Lecturer：Prof. Patrick Yizhi Cai  (The University of Edinburgh, UK）

Time：10:00am, July 2, 2018, Monday

Location：205 Meeting Room, Administration Building 

BIOGRAPHY: 

Prof. “Patrick" Yizhi Cai received a bachelor degree in Computer Science in China, a master degree in Bioinformatics from University of Edinburgh in the UK, and a PhD in Genetics, Bioinformatics and Computational Biology from Virginia Tech in the USA. Prof. Cai had his postdoctoral fellowship under Jef Boeke in the Johns Hopkins University School of Medicine. Prof. Cai serves as a senior scientific consultant to Beijing Genomics Institute, and is the first Autodesk Distinguished Scholar. From 2013 to 2017, Prof. Cai had his own research group at the University of Edinburgh with a prestigious Chancellor's Fellowship, and his lab focuses on Computer Assisted Design for Synthetic Biology, NeoChromosome design and synthesis in the yeast, and DNA assembly automation. In the summer of 2017, Prof. Cai moved to the University of Manchester as the new chair professor in synthetic genomics. Prof. Cai co-founded Edinburgh Genome Foundry, the International Centre for Synthetic Genomics at BGI, and the GP-Write China Centre at Chinese Academy of Sciences. Prof. Cai was one of the main performers of the international coordinator of the Synthetic Yeast genome project.

Abstract:

The Synthetic Yeast genome project, or Sc2.0 (www.syntheticyeast.org), aims to design, construct, and replace the native 12Mb genome of Saccharomyces cerevisiae with a fully synthetic version.
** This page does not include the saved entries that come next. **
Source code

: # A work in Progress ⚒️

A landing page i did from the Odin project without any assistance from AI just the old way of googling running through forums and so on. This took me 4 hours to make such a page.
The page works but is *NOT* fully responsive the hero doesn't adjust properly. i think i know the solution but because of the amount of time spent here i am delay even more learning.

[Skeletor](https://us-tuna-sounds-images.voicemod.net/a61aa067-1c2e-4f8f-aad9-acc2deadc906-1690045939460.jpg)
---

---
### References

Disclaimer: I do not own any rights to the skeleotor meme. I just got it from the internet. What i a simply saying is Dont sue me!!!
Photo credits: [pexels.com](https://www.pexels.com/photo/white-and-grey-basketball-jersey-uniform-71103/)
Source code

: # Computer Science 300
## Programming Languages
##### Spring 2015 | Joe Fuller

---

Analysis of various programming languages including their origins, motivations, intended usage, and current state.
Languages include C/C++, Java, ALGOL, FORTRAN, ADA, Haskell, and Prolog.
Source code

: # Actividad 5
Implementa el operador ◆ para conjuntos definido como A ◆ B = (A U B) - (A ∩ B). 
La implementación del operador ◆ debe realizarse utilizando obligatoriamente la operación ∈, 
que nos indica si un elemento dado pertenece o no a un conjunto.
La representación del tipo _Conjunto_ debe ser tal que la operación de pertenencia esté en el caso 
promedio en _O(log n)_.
Sc2.0 chromosomes encode a myriad of designer changes. First, to improve genomic stability, destabilizing elements such as transposons and tRNA genes are removed from the synthetic genome. Second, synonymously recoded sequences called PCRtags permit encryption and tracking of the synthetic DNA. Finally, to enable downstream genetic flexibility, Sc2.0 encodes an inducible evolution system called SCRaMbLE (Synthetic Chromosome Rearrangement and Modification by LoxP-mediated Evolution) that can generate combinatorial genetic diversity on command. To date, ~70% of the genome has been synthesized and we have powered a semi-synthetic yeast entirely dependent on multiple synthetic chromosome arms designed to our specifications. Software and experimental infrastructure developed to facilitate Sc2.0 genome design and construction are applicable to new projects ranging from single gene/pathway design to synthesizing artificial chromosomes.